▶ _EXERCISE BRIEF_: Find each line in the records below that contains the word "openpaimarketplace", and copy it out.

>>

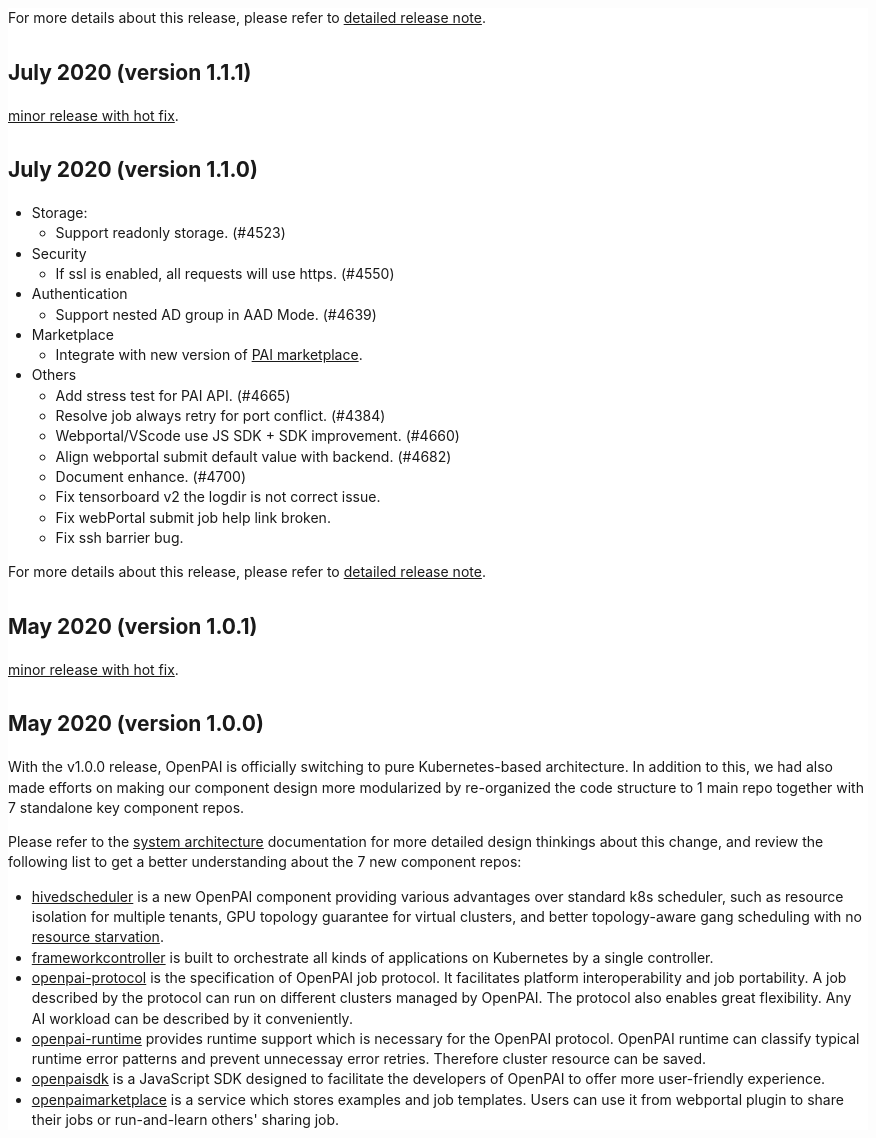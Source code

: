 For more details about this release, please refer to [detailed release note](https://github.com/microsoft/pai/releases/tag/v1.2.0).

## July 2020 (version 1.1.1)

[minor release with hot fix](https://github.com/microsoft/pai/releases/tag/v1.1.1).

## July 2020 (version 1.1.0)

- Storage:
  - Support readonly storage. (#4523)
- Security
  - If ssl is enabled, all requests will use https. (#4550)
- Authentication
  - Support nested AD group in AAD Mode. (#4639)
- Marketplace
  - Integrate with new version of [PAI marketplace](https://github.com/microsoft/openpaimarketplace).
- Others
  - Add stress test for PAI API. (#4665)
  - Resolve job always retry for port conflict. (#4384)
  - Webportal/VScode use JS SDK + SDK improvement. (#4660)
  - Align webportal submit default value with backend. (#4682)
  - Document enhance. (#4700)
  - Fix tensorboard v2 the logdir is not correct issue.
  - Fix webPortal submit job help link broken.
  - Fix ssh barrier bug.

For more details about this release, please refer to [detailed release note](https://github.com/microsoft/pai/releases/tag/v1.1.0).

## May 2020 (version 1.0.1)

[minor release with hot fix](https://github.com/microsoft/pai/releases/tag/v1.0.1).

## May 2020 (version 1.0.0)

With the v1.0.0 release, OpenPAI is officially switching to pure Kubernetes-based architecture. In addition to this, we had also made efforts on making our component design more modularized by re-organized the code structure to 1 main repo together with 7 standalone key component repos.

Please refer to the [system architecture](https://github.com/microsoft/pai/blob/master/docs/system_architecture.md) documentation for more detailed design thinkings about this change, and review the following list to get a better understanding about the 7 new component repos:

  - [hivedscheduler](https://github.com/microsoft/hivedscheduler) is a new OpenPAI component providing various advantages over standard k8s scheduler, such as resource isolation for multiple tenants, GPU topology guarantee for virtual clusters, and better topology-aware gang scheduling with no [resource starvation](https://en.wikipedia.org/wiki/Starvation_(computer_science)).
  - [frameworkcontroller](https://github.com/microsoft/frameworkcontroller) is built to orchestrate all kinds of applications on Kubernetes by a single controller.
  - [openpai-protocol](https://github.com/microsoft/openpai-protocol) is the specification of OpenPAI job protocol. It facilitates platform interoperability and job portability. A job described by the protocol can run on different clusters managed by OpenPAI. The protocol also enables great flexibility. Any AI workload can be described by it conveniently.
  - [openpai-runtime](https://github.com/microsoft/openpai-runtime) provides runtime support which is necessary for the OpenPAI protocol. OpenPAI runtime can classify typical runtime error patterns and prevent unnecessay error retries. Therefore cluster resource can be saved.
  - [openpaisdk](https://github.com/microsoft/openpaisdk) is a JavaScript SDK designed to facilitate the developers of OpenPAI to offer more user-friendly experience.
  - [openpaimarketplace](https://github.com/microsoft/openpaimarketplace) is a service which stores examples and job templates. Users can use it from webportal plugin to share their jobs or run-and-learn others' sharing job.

<<

▶ _WRITTEN ANSWER_:
  - Integrate with new version of [PAI marketplace](https://github.com/microsoft/openpaimarketplace).
  - [openpaimarketplace](https://github.com/microsoft/openpaimarketplace) is a service which stores examples and job templates. Users can use it from webportal plugin to share their jobs or run-and-learn others' sharing job.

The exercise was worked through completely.